**WORK ITEM:** Write out, exactly and only, the lines that run from the top of the records to the line with "id_users BIGINT REFERENCES". Include both ends; exclude pictures.

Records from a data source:

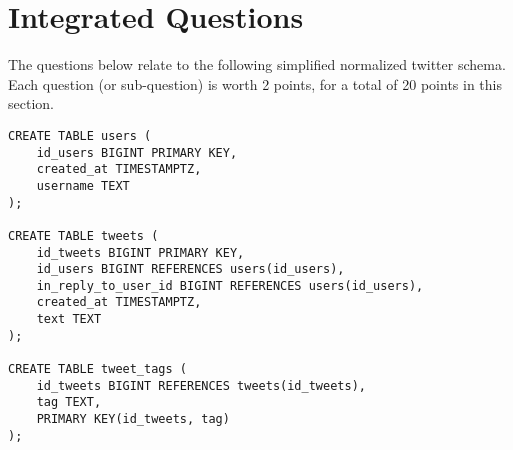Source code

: \documentclass[12pt]{exam}
\theoremstyle{definition}
\begin{document}
\newpage
\section{Integrated Questions}

The questions below relate to the following simplified normalized twitter schema.
Each question (or sub-question) is worth 2 points, for a total of 20 points in this section.

\begin{lstlisting}
CREATE TABLE users (
    id_users BIGINT PRIMARY KEY,
    created_at TIMESTAMPTZ,
    username TEXT
);

CREATE TABLE tweets (
    id_tweets BIGINT PRIMARY KEY,
    id_users BIGINT REFERENCES users(id_users),
    in_reply_to_user_id BIGINT REFERENCES users(id_users),
    created_at TIMESTAMPTZ,
    text TEXT
);

CREATE TABLE tweet_tags (
    id_tweets BIGINT REFERENCES tweets(id_tweets),
    tag TEXT,
    PRIMARY KEY(id_tweets, tag)
);
\end{lstlisting}
\end{document}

**TASK OUTPUT:**
Source code

: \documentclass[12pt]{exam}
\theoremstyle{definition}
\begin{document}
\newpage
\section{Integrated Questions}

The questions below relate to the following simplified normalized twitter schema.
Each question (or sub-question) is worth 2 points, for a total of 20 points in this section.

\begin{lstlisting}
CREATE TABLE users (
    id_users BIGINT PRIMARY KEY,
    created_at TIMESTAMPTZ,
    username TEXT
);

CREATE TABLE tweets (
    id_tweets BIGINT PRIMARY KEY,
    id_users BIGINT REFERENCES users(id_users),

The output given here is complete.